Section 125. Tax Exemptions. - The Bangko Sentral shall be exempt for a period of five (5) years
from the approval of this Act from all national, provincial, municipal and city taxes, fees, charges and
assessments.

The exemption authorized in the preceding paragraph of this section shall apply to all property of
the Bangko Sentral, to the resources, receipts, expenditures, profits and income of the Bangko Sentral, as
well as to all contracts, deeds, documents and transactions related to the conduct of the business of the
Bangko Sentral: Provided, however, That said exemptions shall apply only to such taxes, fees, charges
and assessments for which the Bangko Sentral itself would otherwise be liable, and shall not apply to
taxes, fees, charges, or assessments payable by persons or other entities doing business with the Bangko
Sentral: Provided, further, That foreign loans and other obligations of the Bangko Sentral shall be exempt,
both as to principal and interest, from any and all taxes if the payment of such taxes has been assumed by
the Bangko Sentral.

Section 126. Exemption from Customs Duties. - The provision of any general or special law to the
contrary notwithstanding, the importation and exportation by the Bangko Sentral of notes and coins, and
of gold and other metals to be used for purposes authorized under this Act, and the importation of all
equipment needed for bank note production, minting of coins, metal refining and other security printing
operations shall be fully exempt from all customs duties and consular fees and from all other taxes,
assessments and charges related to such importation or exportation.

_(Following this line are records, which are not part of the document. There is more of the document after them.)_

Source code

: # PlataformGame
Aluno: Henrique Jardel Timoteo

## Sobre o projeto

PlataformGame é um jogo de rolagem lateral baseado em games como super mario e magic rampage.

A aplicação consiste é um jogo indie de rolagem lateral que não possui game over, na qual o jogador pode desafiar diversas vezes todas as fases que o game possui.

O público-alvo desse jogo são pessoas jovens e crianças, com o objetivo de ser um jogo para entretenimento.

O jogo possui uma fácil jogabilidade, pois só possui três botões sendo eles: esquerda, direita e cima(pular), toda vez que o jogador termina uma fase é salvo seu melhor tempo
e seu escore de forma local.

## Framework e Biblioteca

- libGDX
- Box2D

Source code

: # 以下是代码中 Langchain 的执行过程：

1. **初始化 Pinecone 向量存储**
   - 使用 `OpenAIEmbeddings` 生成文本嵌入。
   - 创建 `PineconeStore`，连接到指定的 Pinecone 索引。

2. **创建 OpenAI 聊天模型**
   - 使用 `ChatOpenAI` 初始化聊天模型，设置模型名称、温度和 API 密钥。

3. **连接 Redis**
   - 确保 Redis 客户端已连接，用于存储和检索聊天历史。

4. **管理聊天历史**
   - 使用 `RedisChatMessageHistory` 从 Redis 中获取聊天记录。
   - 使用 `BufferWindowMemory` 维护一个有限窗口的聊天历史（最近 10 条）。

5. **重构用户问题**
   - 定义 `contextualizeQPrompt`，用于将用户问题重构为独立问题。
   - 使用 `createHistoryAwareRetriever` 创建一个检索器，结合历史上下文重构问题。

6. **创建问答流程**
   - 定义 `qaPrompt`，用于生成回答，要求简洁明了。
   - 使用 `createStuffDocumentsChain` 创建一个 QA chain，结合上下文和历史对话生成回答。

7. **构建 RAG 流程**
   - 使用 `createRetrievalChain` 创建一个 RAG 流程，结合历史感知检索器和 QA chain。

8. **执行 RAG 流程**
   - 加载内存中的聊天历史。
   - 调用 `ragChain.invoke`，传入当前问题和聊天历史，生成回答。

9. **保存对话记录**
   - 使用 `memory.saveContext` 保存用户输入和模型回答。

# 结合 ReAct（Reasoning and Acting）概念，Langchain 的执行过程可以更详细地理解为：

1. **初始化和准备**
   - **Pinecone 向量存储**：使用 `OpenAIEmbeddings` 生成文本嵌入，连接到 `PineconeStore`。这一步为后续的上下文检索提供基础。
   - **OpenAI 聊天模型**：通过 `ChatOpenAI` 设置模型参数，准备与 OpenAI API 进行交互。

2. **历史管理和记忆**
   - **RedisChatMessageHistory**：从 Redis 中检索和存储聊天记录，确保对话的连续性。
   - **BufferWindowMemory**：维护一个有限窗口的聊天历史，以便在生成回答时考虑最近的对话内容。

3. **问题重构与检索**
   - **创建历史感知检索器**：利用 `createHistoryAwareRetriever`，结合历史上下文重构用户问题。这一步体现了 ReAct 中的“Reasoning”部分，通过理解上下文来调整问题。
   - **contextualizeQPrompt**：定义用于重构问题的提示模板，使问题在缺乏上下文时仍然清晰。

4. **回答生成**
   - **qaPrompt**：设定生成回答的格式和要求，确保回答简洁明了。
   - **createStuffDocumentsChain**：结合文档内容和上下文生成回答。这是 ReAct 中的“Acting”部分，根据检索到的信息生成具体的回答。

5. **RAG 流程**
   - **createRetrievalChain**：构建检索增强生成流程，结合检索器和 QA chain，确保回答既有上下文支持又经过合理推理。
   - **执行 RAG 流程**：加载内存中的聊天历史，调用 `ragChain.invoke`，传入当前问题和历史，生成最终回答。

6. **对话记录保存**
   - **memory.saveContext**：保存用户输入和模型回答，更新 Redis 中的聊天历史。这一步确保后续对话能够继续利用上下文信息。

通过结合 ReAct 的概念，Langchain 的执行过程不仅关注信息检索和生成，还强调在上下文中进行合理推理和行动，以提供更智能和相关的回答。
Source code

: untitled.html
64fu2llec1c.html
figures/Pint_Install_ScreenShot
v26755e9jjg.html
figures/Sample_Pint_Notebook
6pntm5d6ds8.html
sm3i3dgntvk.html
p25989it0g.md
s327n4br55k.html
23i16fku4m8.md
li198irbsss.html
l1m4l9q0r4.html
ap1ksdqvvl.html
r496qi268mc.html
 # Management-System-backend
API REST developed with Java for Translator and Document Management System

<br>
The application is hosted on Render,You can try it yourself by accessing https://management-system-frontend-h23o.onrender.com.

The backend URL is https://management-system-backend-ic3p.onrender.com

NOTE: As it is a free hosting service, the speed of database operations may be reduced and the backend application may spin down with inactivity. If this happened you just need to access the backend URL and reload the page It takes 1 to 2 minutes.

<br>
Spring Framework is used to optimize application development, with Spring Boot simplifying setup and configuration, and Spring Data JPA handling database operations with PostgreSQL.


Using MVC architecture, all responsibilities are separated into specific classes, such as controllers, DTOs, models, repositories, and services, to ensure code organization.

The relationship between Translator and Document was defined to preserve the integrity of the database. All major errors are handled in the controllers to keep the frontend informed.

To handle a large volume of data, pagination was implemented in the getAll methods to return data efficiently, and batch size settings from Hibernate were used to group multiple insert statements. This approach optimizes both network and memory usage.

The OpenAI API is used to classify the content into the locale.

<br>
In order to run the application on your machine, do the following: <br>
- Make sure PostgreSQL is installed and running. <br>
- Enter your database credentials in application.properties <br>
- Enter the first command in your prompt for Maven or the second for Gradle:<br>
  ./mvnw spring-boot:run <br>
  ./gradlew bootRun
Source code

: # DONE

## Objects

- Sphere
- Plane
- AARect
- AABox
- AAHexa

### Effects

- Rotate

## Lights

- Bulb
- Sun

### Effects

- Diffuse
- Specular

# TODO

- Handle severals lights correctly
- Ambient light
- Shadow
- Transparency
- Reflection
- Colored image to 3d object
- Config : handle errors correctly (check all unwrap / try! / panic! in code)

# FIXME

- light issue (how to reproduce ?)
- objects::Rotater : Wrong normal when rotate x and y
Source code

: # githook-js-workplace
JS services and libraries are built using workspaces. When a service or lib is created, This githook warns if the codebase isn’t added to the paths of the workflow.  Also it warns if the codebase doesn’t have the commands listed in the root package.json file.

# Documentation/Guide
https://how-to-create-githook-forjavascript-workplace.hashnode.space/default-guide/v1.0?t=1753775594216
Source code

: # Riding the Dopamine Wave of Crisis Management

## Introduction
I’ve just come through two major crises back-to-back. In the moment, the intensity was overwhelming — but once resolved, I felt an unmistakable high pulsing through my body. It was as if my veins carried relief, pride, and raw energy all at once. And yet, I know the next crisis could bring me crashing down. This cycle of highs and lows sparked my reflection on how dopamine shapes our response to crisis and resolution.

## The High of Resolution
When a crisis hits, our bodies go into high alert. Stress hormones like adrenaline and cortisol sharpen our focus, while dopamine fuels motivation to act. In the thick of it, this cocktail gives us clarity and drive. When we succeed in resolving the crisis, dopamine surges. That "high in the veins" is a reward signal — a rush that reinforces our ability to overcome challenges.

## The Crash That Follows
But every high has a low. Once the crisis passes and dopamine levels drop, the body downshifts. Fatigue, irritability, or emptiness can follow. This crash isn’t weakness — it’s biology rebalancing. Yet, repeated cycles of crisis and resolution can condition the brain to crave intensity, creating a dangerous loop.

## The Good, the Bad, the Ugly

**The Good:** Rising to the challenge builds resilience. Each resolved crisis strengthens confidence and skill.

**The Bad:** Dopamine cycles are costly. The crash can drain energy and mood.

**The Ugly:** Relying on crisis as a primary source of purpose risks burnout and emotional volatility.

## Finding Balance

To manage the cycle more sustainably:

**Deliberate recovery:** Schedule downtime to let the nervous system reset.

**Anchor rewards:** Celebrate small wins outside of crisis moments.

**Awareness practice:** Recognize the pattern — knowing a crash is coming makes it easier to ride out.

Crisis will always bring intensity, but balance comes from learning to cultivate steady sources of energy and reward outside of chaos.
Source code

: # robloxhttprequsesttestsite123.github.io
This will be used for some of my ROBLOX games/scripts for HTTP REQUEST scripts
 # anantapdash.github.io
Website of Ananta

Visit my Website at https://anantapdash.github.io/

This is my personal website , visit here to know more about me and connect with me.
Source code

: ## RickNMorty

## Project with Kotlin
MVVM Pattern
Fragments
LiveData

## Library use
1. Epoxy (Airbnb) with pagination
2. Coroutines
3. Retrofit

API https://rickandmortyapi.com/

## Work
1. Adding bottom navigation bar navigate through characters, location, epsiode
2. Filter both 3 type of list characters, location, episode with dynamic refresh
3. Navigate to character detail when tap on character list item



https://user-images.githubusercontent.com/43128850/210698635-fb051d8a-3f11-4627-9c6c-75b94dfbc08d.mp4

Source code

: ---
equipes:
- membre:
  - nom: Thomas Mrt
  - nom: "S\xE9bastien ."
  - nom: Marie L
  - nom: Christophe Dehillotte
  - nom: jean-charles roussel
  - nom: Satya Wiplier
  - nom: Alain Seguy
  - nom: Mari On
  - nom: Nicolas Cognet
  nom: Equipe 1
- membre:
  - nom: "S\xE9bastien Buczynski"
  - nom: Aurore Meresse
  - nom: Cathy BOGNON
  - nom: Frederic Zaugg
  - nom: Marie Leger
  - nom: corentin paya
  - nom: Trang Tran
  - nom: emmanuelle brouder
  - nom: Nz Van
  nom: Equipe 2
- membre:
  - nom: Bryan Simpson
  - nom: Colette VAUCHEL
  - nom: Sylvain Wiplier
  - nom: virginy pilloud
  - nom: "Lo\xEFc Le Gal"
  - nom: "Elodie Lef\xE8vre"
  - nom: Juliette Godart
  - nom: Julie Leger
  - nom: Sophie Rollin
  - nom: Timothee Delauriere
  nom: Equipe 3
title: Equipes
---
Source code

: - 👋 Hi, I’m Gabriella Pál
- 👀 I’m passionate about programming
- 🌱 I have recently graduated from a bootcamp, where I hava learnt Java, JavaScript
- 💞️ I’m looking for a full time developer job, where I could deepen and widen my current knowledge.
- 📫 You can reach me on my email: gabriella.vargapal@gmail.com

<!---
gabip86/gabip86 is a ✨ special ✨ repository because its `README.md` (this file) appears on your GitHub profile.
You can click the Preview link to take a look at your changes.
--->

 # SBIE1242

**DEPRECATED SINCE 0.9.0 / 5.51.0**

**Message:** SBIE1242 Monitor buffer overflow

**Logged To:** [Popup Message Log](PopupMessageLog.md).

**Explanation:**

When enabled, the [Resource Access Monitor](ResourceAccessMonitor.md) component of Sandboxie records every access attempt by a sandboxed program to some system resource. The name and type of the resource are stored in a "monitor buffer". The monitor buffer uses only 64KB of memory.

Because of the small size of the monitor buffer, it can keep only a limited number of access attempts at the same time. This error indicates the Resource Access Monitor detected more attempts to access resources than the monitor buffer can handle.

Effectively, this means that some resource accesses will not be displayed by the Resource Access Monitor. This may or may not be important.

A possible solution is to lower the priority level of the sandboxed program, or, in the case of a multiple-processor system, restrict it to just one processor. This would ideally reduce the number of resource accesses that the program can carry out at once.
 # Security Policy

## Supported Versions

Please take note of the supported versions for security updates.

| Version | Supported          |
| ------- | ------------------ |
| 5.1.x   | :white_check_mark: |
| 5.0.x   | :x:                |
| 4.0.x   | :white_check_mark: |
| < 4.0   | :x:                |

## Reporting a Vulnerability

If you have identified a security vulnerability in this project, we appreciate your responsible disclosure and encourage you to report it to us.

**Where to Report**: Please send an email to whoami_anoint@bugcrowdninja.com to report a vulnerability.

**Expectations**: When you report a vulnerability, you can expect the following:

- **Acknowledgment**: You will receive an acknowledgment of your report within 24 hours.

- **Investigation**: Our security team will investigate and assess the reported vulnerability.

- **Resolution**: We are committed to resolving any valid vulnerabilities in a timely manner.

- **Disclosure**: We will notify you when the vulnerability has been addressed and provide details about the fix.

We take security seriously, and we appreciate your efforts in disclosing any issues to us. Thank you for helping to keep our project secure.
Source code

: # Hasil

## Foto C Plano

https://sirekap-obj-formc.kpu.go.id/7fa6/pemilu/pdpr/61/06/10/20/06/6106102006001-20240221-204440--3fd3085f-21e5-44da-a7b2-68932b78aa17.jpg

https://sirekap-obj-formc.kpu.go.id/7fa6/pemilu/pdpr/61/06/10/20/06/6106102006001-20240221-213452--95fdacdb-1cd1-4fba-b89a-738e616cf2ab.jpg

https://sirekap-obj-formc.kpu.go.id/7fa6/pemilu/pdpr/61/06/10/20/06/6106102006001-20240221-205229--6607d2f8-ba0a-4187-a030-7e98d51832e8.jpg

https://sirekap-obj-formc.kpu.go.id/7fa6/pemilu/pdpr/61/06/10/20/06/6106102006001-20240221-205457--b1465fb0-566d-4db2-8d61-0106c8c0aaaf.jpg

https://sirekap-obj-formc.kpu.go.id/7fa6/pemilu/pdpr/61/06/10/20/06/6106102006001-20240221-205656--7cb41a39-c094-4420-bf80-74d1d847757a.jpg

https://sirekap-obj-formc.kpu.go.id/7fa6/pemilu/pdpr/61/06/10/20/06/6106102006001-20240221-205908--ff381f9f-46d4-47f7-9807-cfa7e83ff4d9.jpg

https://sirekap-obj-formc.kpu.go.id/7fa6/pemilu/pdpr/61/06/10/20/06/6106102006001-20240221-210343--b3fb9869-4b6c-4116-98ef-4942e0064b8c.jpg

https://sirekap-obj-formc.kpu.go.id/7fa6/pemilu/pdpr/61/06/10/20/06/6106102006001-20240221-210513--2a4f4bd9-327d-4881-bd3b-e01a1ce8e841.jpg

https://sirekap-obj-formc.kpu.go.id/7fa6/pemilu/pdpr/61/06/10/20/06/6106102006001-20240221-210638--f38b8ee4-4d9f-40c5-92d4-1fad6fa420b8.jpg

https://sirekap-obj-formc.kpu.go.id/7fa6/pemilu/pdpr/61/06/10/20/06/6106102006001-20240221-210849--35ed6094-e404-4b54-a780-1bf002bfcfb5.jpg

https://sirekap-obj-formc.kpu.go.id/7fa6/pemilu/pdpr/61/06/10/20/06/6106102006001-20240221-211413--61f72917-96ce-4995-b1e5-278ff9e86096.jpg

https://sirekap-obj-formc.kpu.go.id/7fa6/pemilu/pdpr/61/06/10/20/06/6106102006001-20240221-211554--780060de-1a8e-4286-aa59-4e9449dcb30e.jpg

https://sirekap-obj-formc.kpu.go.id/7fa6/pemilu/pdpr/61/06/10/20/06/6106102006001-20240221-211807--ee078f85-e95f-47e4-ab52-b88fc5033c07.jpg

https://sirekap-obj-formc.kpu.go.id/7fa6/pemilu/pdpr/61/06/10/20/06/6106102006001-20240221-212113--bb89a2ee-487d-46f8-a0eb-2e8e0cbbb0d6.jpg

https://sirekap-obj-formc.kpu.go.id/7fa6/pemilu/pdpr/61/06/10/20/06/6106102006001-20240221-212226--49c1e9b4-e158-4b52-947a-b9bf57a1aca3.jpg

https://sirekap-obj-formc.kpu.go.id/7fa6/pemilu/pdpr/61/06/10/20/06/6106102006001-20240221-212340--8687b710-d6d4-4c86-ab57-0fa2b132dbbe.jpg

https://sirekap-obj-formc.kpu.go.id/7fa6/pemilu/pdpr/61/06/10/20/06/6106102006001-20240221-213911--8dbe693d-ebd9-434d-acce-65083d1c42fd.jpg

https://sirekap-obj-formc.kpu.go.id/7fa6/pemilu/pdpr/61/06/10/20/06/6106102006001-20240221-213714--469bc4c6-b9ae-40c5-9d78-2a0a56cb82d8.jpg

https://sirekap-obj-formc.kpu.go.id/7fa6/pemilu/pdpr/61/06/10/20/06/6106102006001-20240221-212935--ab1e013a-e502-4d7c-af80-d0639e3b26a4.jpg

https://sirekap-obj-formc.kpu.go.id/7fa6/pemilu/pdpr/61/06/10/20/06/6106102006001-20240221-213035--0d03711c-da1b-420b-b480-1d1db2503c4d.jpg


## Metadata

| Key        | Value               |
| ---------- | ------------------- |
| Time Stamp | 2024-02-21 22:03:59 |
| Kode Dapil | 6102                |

Section 127. Applicability of the Civil Service Law. - Appointments in the Bangko Sentral, except
as to those which are policy-determining, primarily confidential or highly technical in nature, shall be
made only according to the Civil Service Law and regulations: Provided, That no qualification
requirements for positions in the Bangko Sentral shall be imposed other than those set by the Monetary
Board: Provided, further, That, the Monetary Board or Governor, in accordance with Sections 15(c) and
17(d) of this Act, respectively, may without need of obtaining prior approval from any other government
agency, appoint personnel in the Bangko Sentral whose services are deemed necessary in order not to
unduly disrupt the operations of the Bangko Sentral.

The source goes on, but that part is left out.